The task →
An exact copy of every record is needed.

Exercise material →
• • • •

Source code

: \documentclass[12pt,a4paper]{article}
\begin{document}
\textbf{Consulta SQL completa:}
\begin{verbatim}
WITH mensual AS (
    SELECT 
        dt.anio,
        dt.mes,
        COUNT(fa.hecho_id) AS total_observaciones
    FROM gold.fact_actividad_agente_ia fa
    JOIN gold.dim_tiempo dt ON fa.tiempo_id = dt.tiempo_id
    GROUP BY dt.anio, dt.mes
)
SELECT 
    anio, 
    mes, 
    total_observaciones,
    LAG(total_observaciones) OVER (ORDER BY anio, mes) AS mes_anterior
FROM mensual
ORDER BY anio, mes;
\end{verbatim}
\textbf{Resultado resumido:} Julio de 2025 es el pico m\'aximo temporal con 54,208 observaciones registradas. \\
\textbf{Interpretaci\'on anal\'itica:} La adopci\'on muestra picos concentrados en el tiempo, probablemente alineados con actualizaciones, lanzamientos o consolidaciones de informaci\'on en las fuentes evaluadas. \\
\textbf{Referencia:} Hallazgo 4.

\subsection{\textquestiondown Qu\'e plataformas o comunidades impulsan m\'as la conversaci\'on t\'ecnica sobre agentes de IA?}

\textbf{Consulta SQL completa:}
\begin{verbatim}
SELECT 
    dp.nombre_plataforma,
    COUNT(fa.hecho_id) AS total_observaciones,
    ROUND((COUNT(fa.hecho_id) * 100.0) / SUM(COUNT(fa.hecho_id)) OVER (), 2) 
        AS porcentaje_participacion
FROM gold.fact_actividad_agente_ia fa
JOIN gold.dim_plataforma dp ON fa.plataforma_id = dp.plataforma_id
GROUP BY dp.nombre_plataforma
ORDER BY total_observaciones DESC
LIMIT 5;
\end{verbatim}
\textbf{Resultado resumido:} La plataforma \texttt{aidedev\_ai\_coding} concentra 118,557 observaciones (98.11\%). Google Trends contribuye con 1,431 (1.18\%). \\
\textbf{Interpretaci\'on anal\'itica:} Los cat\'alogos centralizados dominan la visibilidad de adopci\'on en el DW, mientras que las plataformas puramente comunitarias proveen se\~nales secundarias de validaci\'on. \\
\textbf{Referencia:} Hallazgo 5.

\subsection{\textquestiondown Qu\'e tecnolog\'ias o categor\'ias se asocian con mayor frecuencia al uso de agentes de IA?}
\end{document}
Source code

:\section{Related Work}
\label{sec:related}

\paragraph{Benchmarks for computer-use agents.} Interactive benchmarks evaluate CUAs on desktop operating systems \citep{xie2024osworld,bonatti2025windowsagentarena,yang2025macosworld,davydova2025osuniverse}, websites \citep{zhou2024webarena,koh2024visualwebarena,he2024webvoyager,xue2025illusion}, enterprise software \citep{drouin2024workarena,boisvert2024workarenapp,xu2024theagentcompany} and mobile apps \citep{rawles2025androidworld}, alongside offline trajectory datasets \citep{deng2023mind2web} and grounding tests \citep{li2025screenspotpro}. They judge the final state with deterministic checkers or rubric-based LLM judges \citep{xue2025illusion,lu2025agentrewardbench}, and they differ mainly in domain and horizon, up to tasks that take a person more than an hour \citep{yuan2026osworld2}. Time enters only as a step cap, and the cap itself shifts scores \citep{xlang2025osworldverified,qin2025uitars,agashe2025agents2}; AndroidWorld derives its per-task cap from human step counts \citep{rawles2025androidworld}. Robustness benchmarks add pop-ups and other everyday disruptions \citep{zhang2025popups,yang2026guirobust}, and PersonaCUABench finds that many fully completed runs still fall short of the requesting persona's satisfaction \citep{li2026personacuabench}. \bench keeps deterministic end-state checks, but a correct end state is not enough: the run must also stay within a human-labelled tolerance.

• • • •

Result of the task →
Source code

: \documentclass[12pt,a4paper]{article}
\begin{document}
\textbf{Consulta SQL completa:}
\begin{verbatim}
WITH mensual AS (
    SELECT 
        dt.anio,
        dt.mes,
        COUNT(fa.hecho_id) AS total_observaciones
    FROM gold.fact_actividad_agente_ia fa
    JOIN gold.dim_tiempo dt ON fa.tiempo_id = dt.tiempo_id
    GROUP BY dt.anio, dt.mes
)
SELECT 
    anio, 
    mes, 
    total_observaciones,
    LAG(total_observaciones) OVER (ORDER BY anio, mes) AS mes_anterior
FROM mensual
ORDER BY anio, mes;
\end{verbatim}
\textbf{Resultado resumido:} Julio de 2025 es el pico m\'aximo temporal con 54,208 observaciones registradas. \\
\textbf{Interpretaci\'on anal\'itica:} La adopci\'on muestra picos concentrados en el tiempo, probablemente alineados con actualizaciones, lanzamientos o consolidaciones de informaci\'on en las fuentes evaluadas. \\
\textbf{Referencia:} Hallazgo 4.

\subsection{\textquestiondown Qu\'e plataformas o comunidades impulsan m\'as la conversaci\'on t\'ecnica sobre agentes de IA?}

\textbf{Consulta SQL completa:}
\begin{verbatim}
SELECT 
    dp.nombre_plataforma,
    COUNT(fa.hecho_id) AS total_observaciones,
    ROUND((COUNT(fa.hecho_id) * 100.0) / SUM(COUNT(fa.hecho_id)) OVER (), 2) 
        AS porcentaje_participacion
FROM gold.fact_actividad_agente_ia fa
JOIN gold.dim_plataforma dp ON fa.plataforma_id = dp.plataforma_id
GROUP BY dp.nombre_plataforma
ORDER BY total_observaciones DESC
LIMIT 5;
\end{verbatim}
\textbf{Resultado resumido:} La plataforma \texttt{aidedev\_ai\_coding} concentra 118,557 observaciones (98.11\%). Google Trends contribuye con 1,431 (1.18\%). \\
\textbf{Interpretaci\'on anal\'itica:} Los cat\'alogos centralizados dominan la visibilidad de adopci\'on en el DW, mientras que las plataformas puramente comunitarias proveen se\~nales secundarias de validaci\'on. \\
\textbf{Referencia:} Hallazgo 5.

\subsection{\textquestiondown Qu\'e tecnolog\'ias o categor\'ias se asocian con mayor frecuencia al uso de agentes de IA?}
\end{document}
Source code

:\section{Related Work}
\label{sec:related}

\paragraph{Benchmarks for computer-use agents.} Interactive benchmarks evaluate CUAs on desktop operating systems \citep{xie2024osworld,bonatti2025windowsagentarena,yang2025macosworld,davydova2025osuniverse}, websites \citep{zhou2024webarena,koh2024visualwebarena,he2024webvoyager,xue2025illusion}, enterprise software \citep{drouin2024workarena,boisvert2024workarenapp,xu2024theagentcompany} and mobile apps \citep{rawles2025androidworld}, alongside offline trajectory datasets \citep{deng2023mind2web} and grounding tests \citep{li2025screenspotpro}. They judge the final state with deterministic checkers or rubric-based LLM judges \citep{xue2025illusion,lu2025agentrewardbench}, and they differ mainly in domain and horizon, up to tasks that take a person more than an hour \citep{yuan2026osworld2}. Time enters only as a step cap, and the cap itself shifts scores \citep{xlang2025osworldverified,qin2025uitars,agashe2025agents2}; AndroidWorld derives its per-task cap from human step counts \citep{rawles2025androidworld}. Robustness benchmarks add pop-ups and other everyday disruptions \citep{zhang2025popups,yang2026guirobust}, and PersonaCUABench finds that many fully completed runs still fall short of the requesting persona's satisfaction \citep{li2026personacuabench}. \bench keeps deterministic end-state checks, but a correct end state is not enough: the run must also stay within a human-labelled tolerance.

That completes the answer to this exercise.